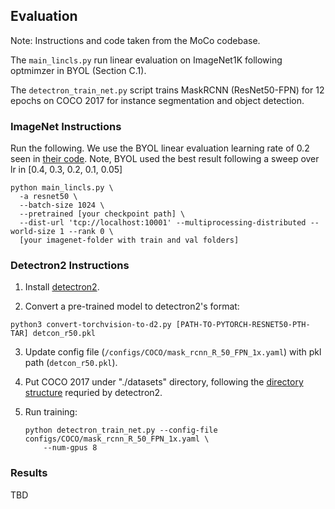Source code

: 
## Evaluation
Note: Instructions and code taken from the MoCo codebase. 

The `main_lincls.py` run linear evaluation on ImageNet1K following optmimzer in BYOL (Section C.1). 

The `detectron_train_net.py` script trains MaskRCNN (ResNet50-FPN) for 12 epochs on COCO 2017 for instance segmentation and object detection.

### ImageNet Instructions
Run the following. We use the BYOL linear evaluation learning rate of 0.2 seen in [their code](https://github.com/deepmind/deepmind-research/blob/master/byol/configs/eval.py). Note, BYOL used the best result following a sweep over lr in [0.4, 0.3, 0.2, 0.1, 0.05]
```
python main_lincls.py \
  -a resnet50 \
  --batch-size 1024 \
  --pretrained [your checkpoint path] \
  --dist-url 'tcp://localhost:10001' --multiprocessing-distributed --world-size 1 --rank 0 \
  [your imagenet-folder with train and val folders]
```


### Detectron2 Instructions

1. Install [detectron2](https://github.com/facebookresearch/detectron2/blob/master/INSTALL.md).

2. Convert a pre-trained model to detectron2's format:
```
python3 convert-torchvision-to-d2.py [PATH-TO-PYTORCH-RESNET50-PTH-TAR] detcon_r50.pkl
```

3. Update config file (`/configs/COCO/mask_rcnn_R_50_FPN_1x.yaml`) with pkl path (`detcon_r50.pkl`).

4. Put COCO 2017 under "./datasets" directory,
following the [directory structure](https://github.com/facebookresearch/detectron2/tree/master/datasets)
    requried by detectron2.

5. Run training:
    ```
    python detectron_train_net.py --config-file configs/COCO/mask_rcnn_R_50_FPN_1x.yaml \
        --num-gpus 8
    ```

### Results
TBD
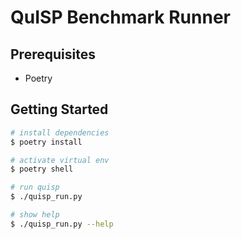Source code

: # QuISP Benchmark Runner

## Prerequisites
* Poetry

## Getting Started
```sh
# install dependencies
$ poetry install

# activate virtual env
$ poetry shell

# run quisp
$ ./quisp_run.py

# show help
$ ./quisp_run.py --help
```
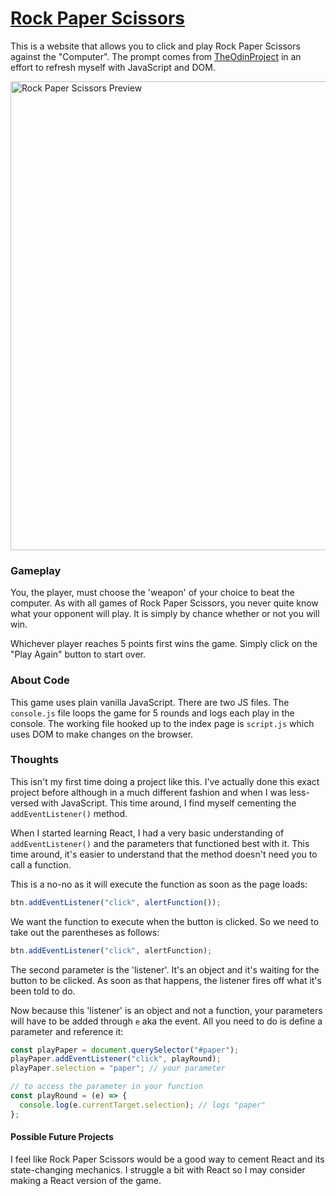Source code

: # [Rock Paper Scissors](https://voidteddy.github.io/rockpaperscissors/)

This is a website that allows you to click and play Rock Paper Scissors against the "Computer". The prompt comes from [TheOdinProject](https://theodinproject.com/) in an effort to refresh myself with JavaScript and DOM.

<a href="https://voidteddy.github.io/rockpaperscissors/" target="_blank"><img src="https://voidteddy.github.io/rockpaperscissors/img/preview.png" alt="Rock Paper Scissors Preview" width="750px" /></a>

### Gameplay

You, the player, must choose the 'weapon' of your choice to beat the computer. As with all games of Rock Paper Scissors, you never quite know what your opponent will play. It is simply by chance whether or not you will win.

Whichever player reaches 5 points first wins the game. Simply click on the "Play Again" button to start over.

### About Code

This game uses plain vanilla JavaScript. There are two JS files. The `console.js` file loops the game for 5 rounds and logs each play in the console. The working file hooked up to the index page is `script.js` which uses DOM to make changes on the browser.

### Thoughts

This isn't my first time doing a project like this. I've actually done this exact project before although in a much different fashion and when I was less-versed with JavaScript. This time around, I find myself cementing the `addEventListener()` method.

When I started learning React, I had a very basic understanding of `addEventListener()` and the parameters that functioned best with it. This time around, it's easier to understand that the method doesn't need you to call a function.

This is a no-no as it will execute the function as soon as the page loads:

```javascript
btn.addEventListener("click", alertFunction());
```

We want the function to execute when the button is clicked. So we need to take out the parentheses as follows:

```javascript
btn.addEventListener("click", alertFunction);
```

The second parameter is the 'listener'. It's an object and it's waiting for the button to be clicked. As soon as that happens, the listener fires off what it's been told to do.

Now because this 'listener' is an object and not a function, your parameters will have to be added through `e` aka the event. All you need to do is define a parameter and reference it:

```javascript
const playPaper = document.querySelector("#paper");
playPaper.addEventListener("click", playRound);
playPaper.selection = "paper"; // your parameter

// to access the parameter in your function
const playRound = (e) => {
  console.log(e.currentTarget.selection); // logs "paper"
};
```

#### Possible Future Projects

I feel like Rock Paper Scissors would be a good way to cement React and its state-changing mechanics. I struggle a bit with React so I may consider making a React version of the game.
+ + + + + + +
• **TASK**:
Set out exactly, and only, the lines between the first line of the listing and the line containing "BYOL (Section C.1).", counting both, while leaving every picture out.

• **OUTPUT OF THE TASK**:
Source code

: 
## Evaluation
Note: Instructions and code taken from the MoCo codebase. 

The `main_lincls.py` run linear evaluation on ImageNet1K following optmimzer in BYOL (Section C.1). 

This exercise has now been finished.